Improving higher education system in Oman
MUSCAT: It is well known that the health of the nation and its higher education system go hand in hand. And so, with the pressing need to diversify the economy, Oman has no choice but to closely monitor and constantly improve on its higher education system.
High on the list of immediate concerns is how to balance a university’s resources to serve both research and undergraduate studies? Is there a way to do justice to both at the same time? What is the purpose of undergraduate education? Is it about building student character? Is it about preparing job-ready graduates? Is it about nurturing the souls and minds of young students?
We must admit that universities are probably the only institutions that have defied the law of evolution over the second millennium. Most universities today continue to operate very much like the universities of the past, where students in large numbers are crowded into closed halls to listen passively to their professors.
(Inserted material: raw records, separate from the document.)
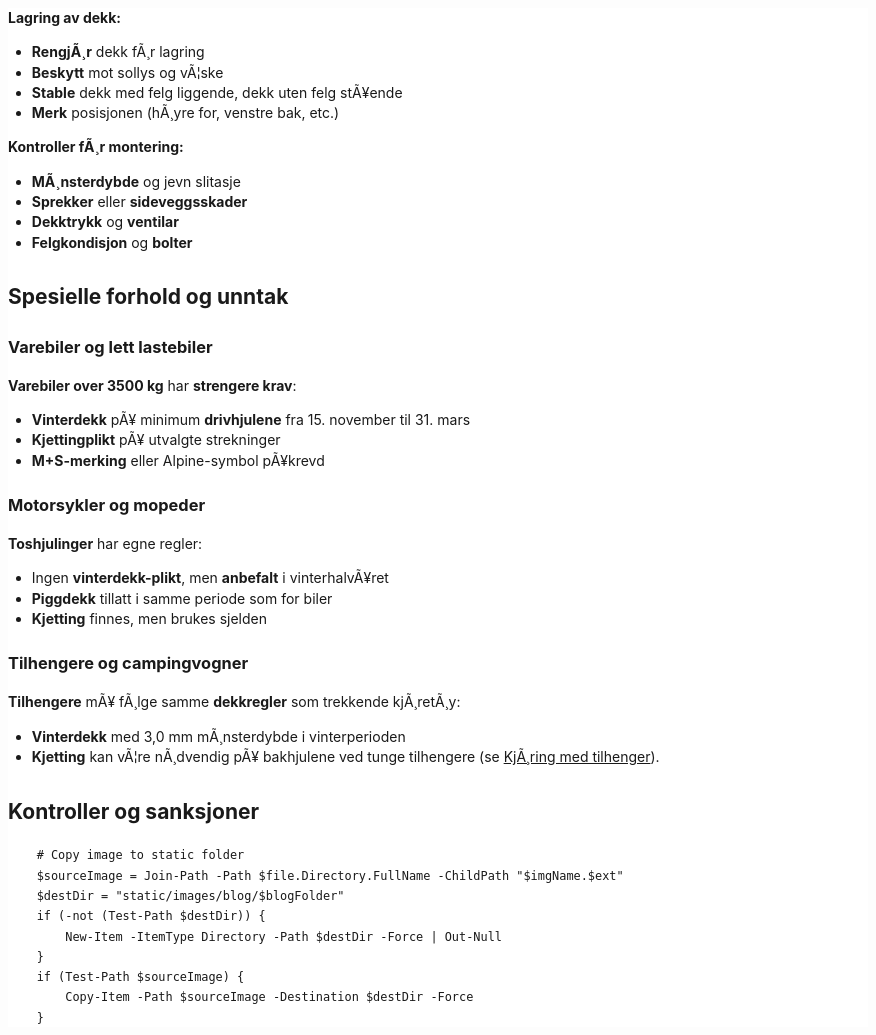 **Lagring av dekk:**
* **RengjÃ¸r** dekk fÃ¸r lagring
* **Beskytt** mot sollys og vÃ¦ske
* **Stable** dekk med felg liggende, dekk uten felg stÃ¥ende
* **Merk** posisjonen (hÃ¸yre for, venstre bak, etc.)

**Kontroller fÃ¸r montering:**
* **MÃ¸nsterdybde** og jevn slitasje
* **Sprekker** eller **sideveggsskader**
* **Dekktrykk** og **ventilar**
* **Felgkondisjon** og **bolter**

## Spesielle forhold og unntak

### Varebiler og lett lastebiler

**Varebiler over 3500 kg** har **strengere krav**:
* **Vinterdekk** pÃ¥ minimum **drivhjulene** fra 15. november til 31. mars
* **Kjettingplikt** pÃ¥ utvalgte strekninger
* **M+S-merking** eller Alpine-symbol pÃ¥krevd

### Motorsykler og mopeder

**Toshjulinger** har egne regler:
* Ingen **vinterdekk-plikt**, men **anbefalt** i vinterhalvÃ¥ret
* **Piggdekk** tillatt i samme periode som for biler
* **Kjetting** finnes, men brukes sjelden

### Tilhengere og campingvogner

**Tilhengere** mÃ¥ fÃ¸lge samme **dekkregler** som trekkende kjÃ¸retÃ¸y:
* **Vinterdekk** med 3,0 mm mÃ¸nsterdybde i vinterperioden
* **Kjetting** kan vÃ¦re nÃ¸dvendig pÃ¥ bakhjulene ved tunge tilhengere (se [KjÃ¸ring med tilhenger](/blogs/teori/kjoring-med-tilhenger "KjÃ¸ring med tilhenger - Guide til trygg hengerkjÃ¸ring i Norge")).

## Kontroller og sanksjoner


        
        
        # Copy image to static folder
        $sourceImage = Join-Path -Path $file.Directory.FullName -ChildPath "$imgName.$ext"
        $destDir = "static/images/blog/$blogFolder"
        if (-not (Test-Path $destDir)) {
            New-Item -ItemType Directory -Path $destDir -Force | Out-Null
        }
        if (Test-Path $sourceImage) {
            Copy-Item -Path $sourceImage -Destination $destDir -Force
        }
        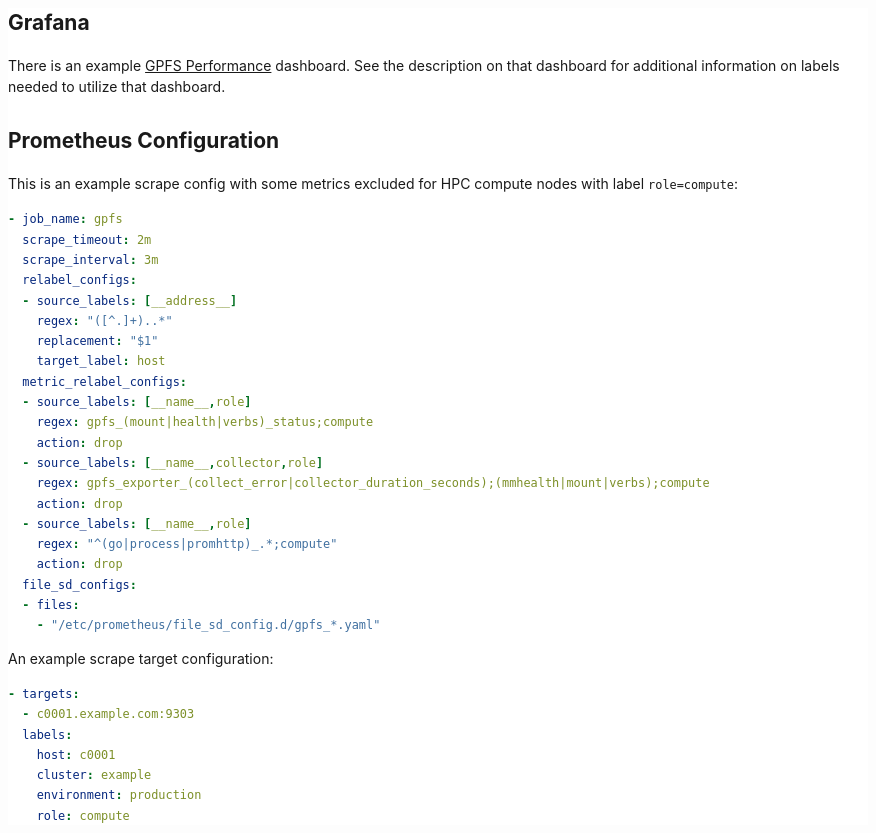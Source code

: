 ## Grafana

There is an example [GPFS Performance](https://grafana.com/grafana/dashboards/14844) dashboard.  See the description on that dashboard for additional information on labels needed to utilize that dashboard.

## Prometheus Configuration

This is an example scrape config with some metrics excluded for HPC compute nodes with label `role=compute`:

```yaml
- job_name: gpfs
  scrape_timeout: 2m
  scrape_interval: 3m
  relabel_configs:
  - source_labels: [__address__]
    regex: "([^.]+)..*"
    replacement: "$1"
    target_label: host
  metric_relabel_configs:
  - source_labels: [__name__,role]
    regex: gpfs_(mount|health|verbs)_status;compute
    action: drop
  - source_labels: [__name__,collector,role]
    regex: gpfs_exporter_(collect_error|collector_duration_seconds);(mmhealth|mount|verbs);compute
    action: drop
  - source_labels: [__name__,role]
    regex: "^(go|process|promhttp)_.*;compute"
    action: drop
  file_sd_configs:
  - files:
    - "/etc/prometheus/file_sd_config.d/gpfs_*.yaml"
```

An example scrape target configuration:

```yaml
- targets:
  - c0001.example.com:9303
  labels:
    host: c0001
    cluster: example
    environment: production
    role: compute
```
Why we grade student work? Ask professors about the thing they dislike (not to say, hate) most about their job, and you would almost unanimously get a reply related to grading student work. On one hand; for most professors, grading is tiring and frustrating, and it is one of those things they wish they didn’t have to do. On the other hand, most professors know very well that grading is an integral part of the student’s learning process; and when done correctly, it provides important feedback that the student can then use to better reflect on their true learning.
What is the purpose of grading? That is, why we grade student work in the first place. For one thing, everyone, including parents, seems to agree that unless professors give exams and assign grades, students won’t take their studies seriously. And for another, conscientious professors use exams as a vehicle to provide important and sometimes personalised feedback, which helps them and their students to reflect on their teaching and learning, respectively. The problem is that there is so much subjectivity on the part of professors in the way they teach their courses and the ways they make and grade their exams. And unfortunately, this status quo seems to be acceptable by everyone including deans and vice-chancellors.
This being the case, students are left with no objective guidelines as to what to expect from a course. The natural result of this is a 4-way classification of professors by students as being good and hard, good and easy, bad and hard, or bad and easy. To make matters worse, students tend to focus their attention on their grades more so than their learning, and as a result, most students tend to favour a bad but easy professor over a good but hard one.
In the minds of many employers, though without any supporting data, the quality of university graduates in the last two decades is not a match to the quality of graduates from the second millennium. Most significant, that kind of criticism is no longer limited to voices from outside academia. The recent books by Harry Lewis, a former dean of Harvard College, and Derek Bo, a former president of Harvard University, confirm those views. How can universities do better? Probably it is high time to go back to the advice of University of Chicago physicist Frank Richter when he called to ‘create a culture in which teaching matters’.
Why we haven’t been able to teach critical thinking successfully? While everyone in the academic world agrees that critical thinking is one of the oldest and most agreed-upon purposes of undergraduate education, somehow universities don’t seem to get it right when it comes to teaching students how to think critically.
Universities and sustainable development
There have recently been several conferences in Oman and elsewhere discussing the role of a university in the 21st century and the changes that a university must undergo to meet the challenges brought along by the fourth industrial revolution.
A common belief implicit in the themes of those conferences is that universities are under attack from many constituencies and that universities have no choice but to adapt to the changes brought about by new technologies.
Questions thrown at universities nowadays include “What universities do for us?”, “Can universities explain their impact on society?”, “Can universities demonstrate their direct impact on the economy?”, and “Are universities providing advice to governments to make the right decisions about issues that matter most in today’s world?” I believe that a roadmap to answering many of these questions can be found in the sustainable development goals (SDG) adopted by the united nations in 2015.